1Neuropsychology Unit, Service of Neurology, University Hospital of Strasbourg, 1 avenue Molière, 67000 Strasbourg, France
2ICube Laboratory and Strasbourg Federation of Translational Medicine (FMTS), University of Strasbourg and CNRS, Strasbourg, France
3Memory Resource and Research Centre (CMRR) from Alsace, University Hospital of Strasbourg, 1 avenue Molière, 67000 Strasbourg, France
4Department of Rheumatology, University Hospital of Strasbourg, 1 avenue Molière, 67000 Strasbourg, France
5Department of Internal Medicine and Immunology, University Hospital of Strasbourg, 1 avenue Molière, 67000 Strasbourg, France
6Department of Neurology, Hospital of La Rochelle, La Rochelle, France
7Department of Dermatology, University Hospital of Strasbourg, Faculty of Medicine, University of Strasbourg, Strasbourg, France
8National Referral Center for Autoimmune Diseases, University Hospital of Strasbourg, 1 avenue Molière, 67000 Strasbourg, France

Received 29 May 2013; Accepted 20 July 2013

Academic Editors: S. Erdem, M. Leone, R. Ruff, and S. Weis

Copyright © 2013 Frederic Blanc et al. This is an open access article distributed under the Creative Commons Attribution License, which permits unrestricted use, distribution, and reproduction in any medium, provided the original work is properly cited.

Abstract

Background. Primary Sjögren’s syndrome (PSS) is a frequent systemic autoimmune disease. In this study, we aimed to explore the cognitive impairment and the correlations with brain MRI. Methods. Twenty-five patients (mean age 55 ± 11.8 years, 21 females) with PSS were prospectively selected and tested with a French translation of the Brief Repeatable Battery for Neuropsychological Examination. The results were compared with the scores for 25 matched patients with multiple sclerosis (MS) and 25 controls. Brain lesions were assessed by brain MRI using the Wahlund classification. Results. Fifteen of the 25 PSS patients (60%) presented with cognitive disorders versus 19/25 MS patients (76%). Five patients had dementia in the PSS group. Speed of information processing, attention, immediate and long-term memory, and executive functions were frequently impaired. The mean duration of cognitive complaints was 5.6 ± 6.1 years, and the mean duration of PSS was 15.8 ± 14.0 years. A trend towards a correlation was found between the severity of cognitive impairment and the degree of white matter lesions (WML) ( , rho = 0.43). Conclusion. Cognitive impairment—mild or dementia—exists in patients with PSS. Further MRI studies are needed to better understand the precise neural basis of cognitive impairment in PSS patients.

1. Background

Primary Sjögren’s syndrome (PSS) is a frequent systemic autoimmune disease, characterized by mononuclear infiltration of salivary and lachrymal glands, leading to xerostomia and xerophthalmia (sicca syndrome).

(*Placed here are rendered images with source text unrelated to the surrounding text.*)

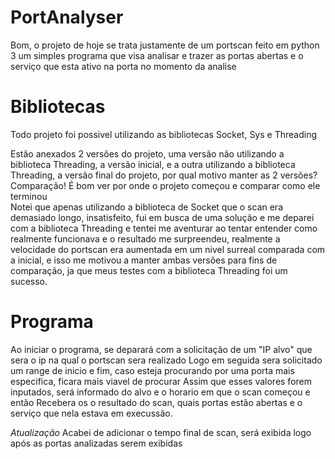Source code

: # PortAnalyser
Bom, o projeto de hoje se trata justamente de um portscan feito em python 3
um simples programa que visa analisar e trazer as portas abertas e o serviço que esta ativo na porta no momento da analise

# Bibliotecas
Todo projeto foi possivel utilizando as bibliotecas Socket, Sys e Threading  
  
Estão anexados 2 versões do projeto, uma versão não utilizando a biblioteca Threading, a versão inicial, e a outra utilizando a biblioteca Threading, a versão final do projeto, por qual motivo manter as 2 versões? Comparação! É bom ver por onde o projeto começou e comparar como ele terminou  
Notei que apenas utilizando a biblioteca de Socket que o scan era demasiado longo, insatisfeito, fui em busca de uma solução e me deparei com a biblioteca Threading e tentei me aventurar ao tentar entender como realmente funcionava e o resultado me surpreendeu, realmente a velocidade do portscan era aumentada em um nivel surreal comparada com a inicial,  e isso me motivou a manter ambas versões para fins de comparação, ja que meus testes com a biblioteca Threading foi um sucesso.

# Programa
Ao iniciar o programa, se deparará com a solicitação de um  "IP alvo" que sera o ip na qual o portscan sera realizado
Logo em seguida sera solicitado um range de inicio e fim, caso esteja procurando por uma porta mais especifica, ficara mais viavel de procurar
Assim que esses valores forem inputados, será informado do alvo e o horario em que o scan começou
e então Recebera os o resultado do scan, quais portas estão abertas e o serviço que nela estava em execussão.

_Atualização_
Acabei de adicionar o tempo final de scan, será exibida logo após as portas analizadas serem exibidas


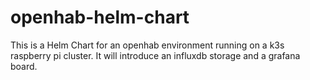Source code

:# openhab-helm-chart

This is a Helm Chart for an openhab environment running on a k3s raspberry pi cluster.
It will introduce an influxdb storage and a grafana board.


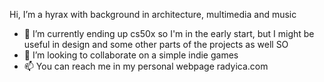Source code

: Hi, I’m a hyrax with background in architecture, multimedia and music
- 🌱 I’m currently ending up cs50x so I'm in the early start, but I might be useful in design and some other parts of the projects as well SO 
- 💞️ I’m looking to collaborate on a simple indie games
- 📫 You can reach me in my personal webpage radyica.com

<!---
annasodaz/annasodaz is a ✨ special ✨ repository because its `README.md` (this file) appears on your GitHub profile.
You can click the Preview link to take a look at your changes.
--->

Neurological manifestations are observed in 8.5−42% of cases [1]. Delalande et al. reported central nervous system involvement in 56 out of 82 patients (68%) with PSS and neurological manifestations [2]. Cognitive manifestations have been observed in 10–50% of PSS patients [38]. Few studies have described the cognitive pattern of PSS [4, 5].

This study examined PSS patients and compared the cognitive pattern and the severity of cognitive impairment to those seen in patients with multiple sclerosis (MS) and the correlations with brain lesions on magnetic resonance imaging (MRI).

2. Patients and Methods

Twenty-five consecutive patients (mean age 55 years, range 30–74, 21 women and 4 men) with PSS diagnosed according to American-European Consensus Group criteria [9] were evaluated prospectively at the Neuropsychology unit of the University Hospital of Strasbourg from January 2008 to April 2012. Six patients were diagnosed for PSS at the Neuropsychology unit the others were diagnosed for PSS previously, because of rheumatological and/or neurological symptoms. Thus, among these 25 patients, neuropsychological symptoms came first for 6 patients, neurologic symptoms for 11, and rheumatologic for 8.

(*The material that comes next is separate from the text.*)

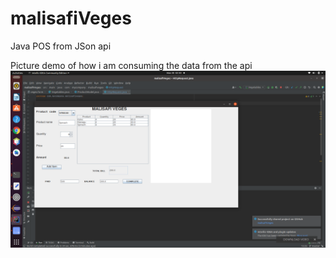 # malisafiVeges
Java POS from JSon api

Picture demo of how i am consuming the data from the api 
![](capture.png)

Patients were tested with the BCcogSEP, a French translation of the Brief Repeatable Battery for Neuropsychological Examination, including 14 subtests [10]. The results of PSS patients were compared with the standard for each test and with the scores for 25 MS patients diagnosed according to the McDonald criteria [11] and with 25 controls matched for age, sex, and educational level. Controls were recruited using advertising in a local newspaper.

MS patients have been chosen to be compared to PSS because: (1) MS patients have cognitive impairment in about 50% to 70% of cases: the majority of MS patients have a mild cognitive impairment [12]; (2) MS patients can have also dementia as described previously [13]; (3) PSS is an autoimmune disease, and we wanted to compare this autoimmune disease to another one; MS is a common autoimmune disease of the central nervous system; (4) it was less scientifically accurate to compare PSS to Alzheimer’s disease (AD) because of the difference of median age between PSS (about 50–60) and AD (about 80).

Pain due to arthralgia and/or neuropathy might have affected performances in PSS patients. This is the reason why PSS patients were not tested during relapses, to avoid such.

All MS and PSS patients have had complete clinical examination and an expanded disability status scale (EDSS) evaluation [14].

Dementia was diagnosed according to Diagnostic and Statistical Manual of Mental Disorders, Fourth Edition, Text Revision (DSM-IV-TR). Mild Cognitive Impairment (MCI) was diagnosed according to Petersen [15], and MCI was classified as amnestic MCI and nonamnestic MCI, with single or multiple domain impairment [15]. Other causes for MCI and dementia were ruled out in the PSS group; thus, we verified that the patients did not fill the criteria of AD [16], Lewy body dementia [17], and frontotemporal dementia [18].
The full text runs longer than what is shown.